September 12, 2012 Birds and Mammals
With the exception of short stops for geology and benthic grabs for the Russian teams, we've been transiting for two days. While some on board have had a break there are two scientists who are rarely seen when the ship is moving during daylight hours. That's because they spend the majority of that time on the bridge watching for birds (Declan Troy) and marine mammals (Kate Stafford).

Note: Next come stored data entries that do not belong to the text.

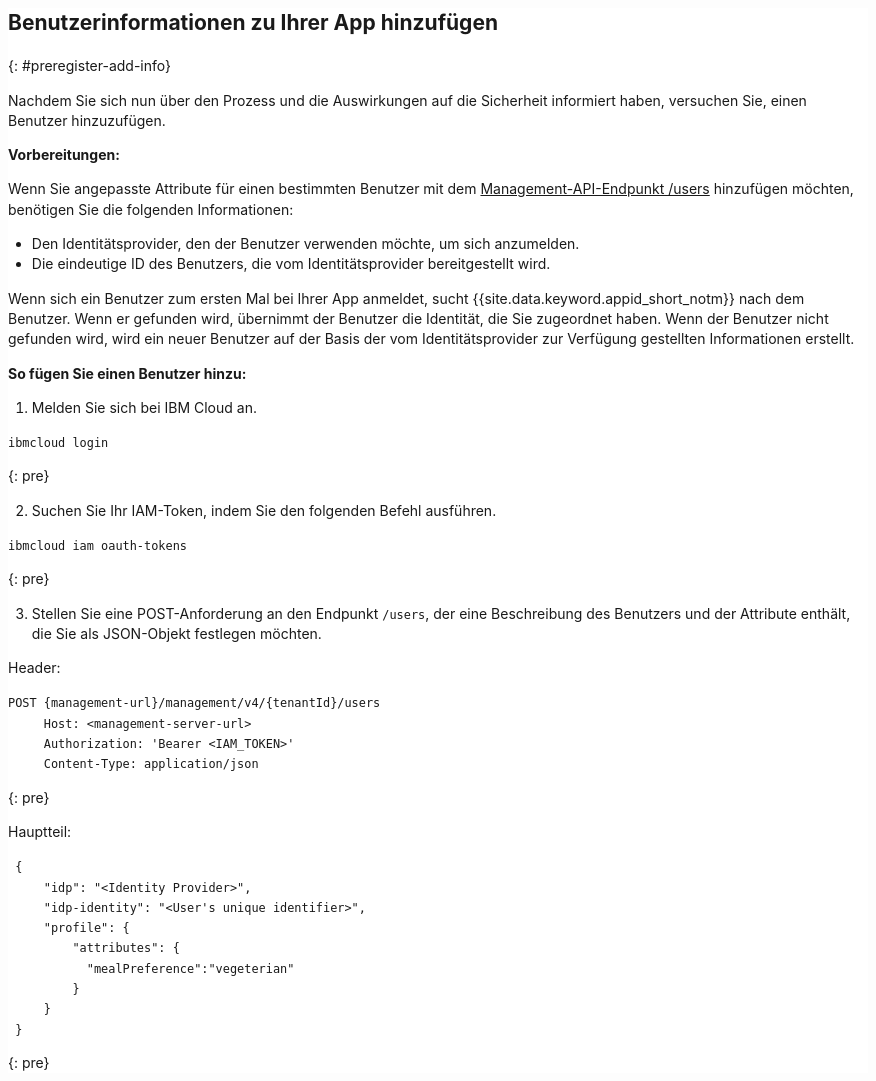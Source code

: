 

## Benutzerinformationen zu Ihrer App hinzufügen
{: #preregister-add-info}

Nachdem Sie sich nun über den Prozess und die Auswirkungen auf die Sicherheit informiert haben, versuchen Sie, einen Benutzer hinzuzufügen.

**Vorbereitungen:**

Wenn Sie angepasste Attribute für einen bestimmten Benutzer mit dem [Management-API-Endpunkt /users](https://us-south.appid.cloud.ibm.com/swagger-ui/#/Management%20API%20-%20Users/mgmt.users_search_user_profile) hinzufügen möchten, benötigen Sie die folgenden Informationen:

* Den Identitätsprovider, den der Benutzer verwenden möchte, um sich anzumelden.
* Die eindeutige ID des Benutzers, die vom Identitätsprovider bereitgestellt wird.

Wenn sich ein Benutzer zum ersten Mal bei Ihrer App anmeldet, sucht {{site.data.keyword.appid_short_notm}} nach dem Benutzer. Wenn er gefunden wird, übernimmt der Benutzer die Identität, die Sie zugeordnet haben. Wenn der Benutzer nicht gefunden wird, wird ein neuer Benutzer auf der Basis der vom Identitätsprovider zur Verfügung gestellten Informationen erstellt.

**So fügen Sie einen Benutzer hinzu:**

1. Melden Sie sich bei IBM Cloud an.
  ```
  ibmcloud login
  ```
  {: pre}

2. Suchen Sie Ihr IAM-Token, indem Sie den folgenden Befehl ausführen.
  ```
  ibmcloud iam oauth-tokens
  ```
  {: pre}

3. Stellen Sie eine POST-Anforderung an den Endpunkt `/users`, der eine Beschreibung des Benutzers und der Attribute enthält, die Sie als JSON-Objekt festlegen möchten.

  Header:
  ```
  POST {management-url}/management/v4/{tenantId}/users
       Host: <management-server-url>
       Authorization: 'Bearer <IAM_TOKEN>'
       Content-Type: application/json
  ```
  {: pre}

  Hauptteil:
  ```
   {
       "idp": "<Identity Provider>",
       "idp-identity": "<User's unique identifier>",
       "profile": {
           "attributes": {
             "mealPreference":"vegeterian"
           }
       }
   }
  ```
  {: pre}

Declan is originally from Toronto, but he now lives in Anchorage where he does his own research and goes out on research cruises when he finds one heading for an interesting area. He had heard of the RUSALCA program and wanted to join the cruise but was told it was full. When someone had to drop out, Declan jumped at the opportunity because he was particularly interested in observing birds along the Russian coast. His work on board is officially for the Fish and Wildlife Service, Migratory Bird Management. His interest in seeing the birds along the Russian coast is related to several birds that he's tracked in Alaska that move to the Russian coast in the fall. He wonders what makes this area so desirable for those birds, and he hopes that his observations and the work of the other scientists on board will help him to understand this areas' attraction – from a bird's point of view. Although we haven't spent as much time along the coast as Declan would have wanted, he has seen unexpected birds on the ice. For instance, he expected to see the Short-tailed Shearwater, but not as far into the ice, and the Kittyhawks he's seen on the ice were expected but not in the abundance he's observed. While on the bridge, Declan watches a 300 meter wide survey zone and records all birds on the water. For the flying birds, he relies on a bell on his computer that rings every 300 meters. At that point, he gets a count of the flying birds. His computer has several settings that allow him to record his sightings easily and keep track of the ship's position.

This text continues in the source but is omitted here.